▶ _WHAT TO DO_:
Give back all the records exactly, keeping every line whole.

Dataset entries

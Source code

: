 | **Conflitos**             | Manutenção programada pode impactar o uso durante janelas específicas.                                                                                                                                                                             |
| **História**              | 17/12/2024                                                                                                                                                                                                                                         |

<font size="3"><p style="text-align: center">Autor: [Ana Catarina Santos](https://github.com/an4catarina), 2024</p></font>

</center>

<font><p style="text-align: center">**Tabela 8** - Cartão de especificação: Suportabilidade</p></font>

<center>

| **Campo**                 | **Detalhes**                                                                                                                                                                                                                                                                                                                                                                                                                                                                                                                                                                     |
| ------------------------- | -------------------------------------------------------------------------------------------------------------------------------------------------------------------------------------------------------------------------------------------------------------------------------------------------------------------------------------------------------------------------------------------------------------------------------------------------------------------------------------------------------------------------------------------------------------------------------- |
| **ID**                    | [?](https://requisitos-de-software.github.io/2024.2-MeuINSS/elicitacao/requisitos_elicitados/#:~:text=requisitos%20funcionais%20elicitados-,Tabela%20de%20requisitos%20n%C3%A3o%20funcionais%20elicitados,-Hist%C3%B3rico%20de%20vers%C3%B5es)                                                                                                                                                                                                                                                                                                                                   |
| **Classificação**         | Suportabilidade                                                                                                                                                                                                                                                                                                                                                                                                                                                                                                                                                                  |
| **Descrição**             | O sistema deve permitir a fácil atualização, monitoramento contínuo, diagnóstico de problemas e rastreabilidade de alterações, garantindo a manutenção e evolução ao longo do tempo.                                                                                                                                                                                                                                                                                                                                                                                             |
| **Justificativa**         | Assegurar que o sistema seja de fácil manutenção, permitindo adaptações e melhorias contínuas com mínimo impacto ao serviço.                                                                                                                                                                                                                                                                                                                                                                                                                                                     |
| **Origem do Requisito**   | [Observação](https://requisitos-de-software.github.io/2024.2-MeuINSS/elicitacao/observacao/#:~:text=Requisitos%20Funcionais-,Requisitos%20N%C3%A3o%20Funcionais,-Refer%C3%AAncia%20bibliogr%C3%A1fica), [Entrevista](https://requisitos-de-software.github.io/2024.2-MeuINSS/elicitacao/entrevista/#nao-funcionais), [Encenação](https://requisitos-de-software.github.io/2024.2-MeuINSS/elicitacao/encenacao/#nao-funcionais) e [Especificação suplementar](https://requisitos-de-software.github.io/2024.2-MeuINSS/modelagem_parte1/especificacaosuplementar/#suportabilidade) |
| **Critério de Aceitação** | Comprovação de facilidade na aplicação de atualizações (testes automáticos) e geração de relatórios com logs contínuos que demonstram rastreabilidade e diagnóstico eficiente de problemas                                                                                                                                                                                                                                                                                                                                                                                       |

▶ _ANSWER TO THIS TASK_:
Source code

: | **Conflitos**             | Manutenção programada pode impactar o uso durante janelas específicas.                                                                                                                                                                             |
| **História**              | 17/12/2024                                                                                                                                                                                                                                         |

<font size="3"><p style="text-align: center">Autor: [Ana Catarina Santos](https://github.com/an4catarina), 2024</p></font>

</center>

<font><p style="text-align: center">**Tabela 8** - Cartão de especificação: Suportabilidade</p></font>

<center>

| **Campo**                 | **Detalhes**                                                                                                                                                                                                                                                                                                                                                                                                                                                                                                                                                                     |
| ------------------------- | -------------------------------------------------------------------------------------------------------------------------------------------------------------------------------------------------------------------------------------------------------------------------------------------------------------------------------------------------------------------------------------------------------------------------------------------------------------------------------------------------------------------------------------------------------------------------------- |
| **ID**                    | [?](https://requisitos-de-software.github.io/2024.2-MeuINSS/elicitacao/requisitos_elicitados/#:~:text=requisitos%20funcionais%20elicitados-,Tabela%20de%20requisitos%20n%C3%A3o%20funcionais%20elicitados,-Hist%C3%B3rico%20de%20vers%C3%B5es)                                                                                                                                                                                                                                                                                                                                   |
| **Classificação**         | Suportabilidade                                                                                                                                                                                                                                                                                                                                                                                                                                                                                                                                                                  |
| **Descrição**             | O sistema deve permitir a fácil atualização, monitoramento contínuo, diagnóstico de problemas e rastreabilidade de alterações, garantindo a manutenção e evolução ao longo do tempo.                                                                                                                                                                                                                                                                                                                                                                                             |
| **Justificativa**         | Assegurar que o sistema seja de fácil manutenção, permitindo adaptações e melhorias contínuas com mínimo impacto ao serviço.                                                                                                                                                                                                                                                                                                                                                                                                                                                     |
| **Origem do Requisito**   | [Observação](https://requisitos-de-software.github.io/2024.2-MeuINSS/elicitacao/observacao/#:~:text=Requisitos%20Funcionais-,Requisitos%20N%C3%A3o%20Funcionais,-Refer%C3%AAncia%20bibliogr%C3%A1fica), [Entrevista](https://requisitos-de-software.github.io/2024.2-MeuINSS/elicitacao/entrevista/#nao-funcionais), [Encenação](https://requisitos-de-software.github.io/2024.2-MeuINSS/elicitacao/encenacao/#nao-funcionais) e [Especificação suplementar](https://requisitos-de-software.github.io/2024.2-MeuINSS/modelagem_parte1/especificacaosuplementar/#suportabilidade) |
| **Critério de Aceitação** | Comprovação de facilidade na aplicação de atualizações (testes automáticos) e geração de relatórios com logs contínuos que demonstram rastreabilidade e diagnóstico eficiente de problemas                                                                                                                                                                                                                                                                                                                                                                                       |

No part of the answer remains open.